Visit every week to read Norman Lebrecht's latest column. [Index]



Save our People’s Opera

By Norman Lebrecht / March 28, 2007


Just when you thought things could get no worse at English National Opera, they do. Plans for a ten percent staff cut have been stalled by procedural chaos and a memo, circulating at the Department of Culture, recommends that Tessa Jowell should scrap the company to save money for the Olympics. In a history fraught with survival threats, this may be ENO’s lowest moment – and it’s starting to show.
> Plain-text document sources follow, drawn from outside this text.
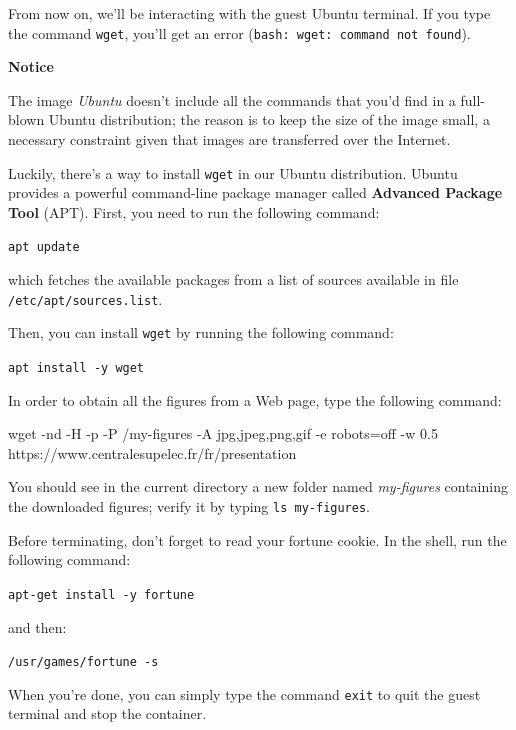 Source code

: \documentclass[
]{article}
\newenvironment{Shaded}{\begin{snugshade}}{\end{snugshade}}
\newcommand{\NormalTok}[1]{#1}
\newenvironment{infobox}[1]
  {
  \begin{itemize}
  \renewcommand{\labelitemi}{
    \raisebox{-.7\height}[0pt][0pt]{
      
    }
  }
  \setlength{\fboxsep}{1em}
  \begin{whitebox}
  \item
  }
  {
  \end{whitebox}
  \end{itemize}
  }
\theoremstyle{definition}
\theoremstyle{definition}
\theoremstyle{definition}
\theoremstyle{remark}
\begin{document}
From now on, we'll be interacting with the guest Ubuntu terminal.
If you type the command \texttt{wget},
you'll get an error (\texttt{bash:\ wget:\ command\ not\ found}).

\begin{infobox}{warning}
\textbf{Notice}

The image \emph{Ubuntu} doesn't include all the commands that you'd find
in a full-blown Ubuntu distribution;
the reason is to keep the size of the image small,
a necessary constraint given that
images are transferred over the Internet.

\end{infobox}

Luckily, there's a way to install \texttt{wget} in our Ubuntu distribution.
Ubuntu provides a powerful command-line package manager called
\textbf{Advanced Package Tool} (APT).
First, you need to run the following command:

\texttt{apt\ update}

which fetches the available packages from a list of sources
available in file \texttt{/etc/apt/sources.list}.

Then, you can install \texttt{wget} by running the following command:

\texttt{apt\ install\ -y\ wget}

In order to obtain all the figures from a
Web page, type the following command:

\begin{Shaded}
\begin{Highlighting}[]
\NormalTok{wget {-}nd {-}H {-}p {-}P /my{-}figures {-}A jpg,jpeg,png,gif {-}e robots=off {-}w 0.5 https://www.centralesupelec.fr/fr/presentation}
\end{Highlighting}
\end{Shaded}

You should see in the current directory a new folder
named \emph{my-figures} containing the downloaded figures;
verify it by typing \texttt{ls\ my-figures}.

Before terminating, don't forget to read your fortune cookie.
In the shell, run the following command:

\texttt{apt-get\ install\ -y\ fortune}

and then:

\texttt{/usr/games/fortune\ -s}

When you're done, you can simply type the command \texttt{exit} to quit
the guest terminal and stop the container.
\end{document}
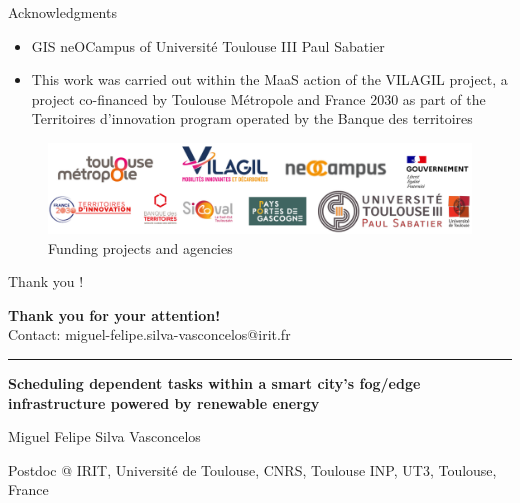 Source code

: \documentclass[Ligatures=TeX,table,svgnames,usetotalslideindicator,compress,10pt,aspectratio=169]{beamer}
\begin{document}
\begin{frame}{Acknowledgments}
  \begin{itemize}
  \small
   \item  GIS neOCampus of Université Toulouse III Paul Sabatier
   \item This work was carried out within the MaaS action of the VILAGIL project, a project co-financed by Toulouse Métropole and France 2030 as part of the Territoires d'innovation program operated by the Banque des territoires
  \end{itemize}    
    \begin{center}
    \begin{figure}[h]    
      \centering
      \includegraphics[width=\textwidth]{images/ack4.png}
      \caption{Funding projects and agencies}
    \end{figure}    
  \end{center}  

\end{frame}



\begin{frame}{Thank you !}


\textbf{Thank you for your attention!}\\
Contact: miguel-felipe.silva-vasconcelos@irit.fr

\par\noindent\rule{\textwidth}{0.5pt}

\begin{center}

\textbf{Scheduling dependent tasks within a smart city's fog/edge infrastructure powered by renewable energy}

Miguel Felipe Silva Vasconcelos

Postdoc @ IRIT, Université de Toulouse, CNRS, Toulouse INP, UT3, Toulouse, France \\
\end{center}

\end{frame}
\end{document}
Inside the Coliseum, confusion reigns. Retirement notices were issued a fortnight ago to five members of the orchestra, and redundancy warnings to 25, only to be withdrawn because they flout recent age-discrimination laws and a sheaf of internal agreements. A call for voluntary redundancies in the band yielded so many applications that all were turned down - all but one, a 64 year-old horn player who decided to get out while the going was good. The job carries no pension, and anxiety is rife.

The confusion has sapped confidence in the managing director Loretta Tomasi, but even more so in the incoming music director Ed Gardner, whose failure to protect his players rankles with an unsettled emsemble. Gardner, 32, has proposed to play a cycle of Mahler symphonies at ENO – this in a city with a glut of symphony orchestras, and to be conducted with a playing force of 55, when the smallest of Mahler’s works requires 85. Like much else at ENO, Gardner’s revivalist idea comes from cloud-cuckoo territory.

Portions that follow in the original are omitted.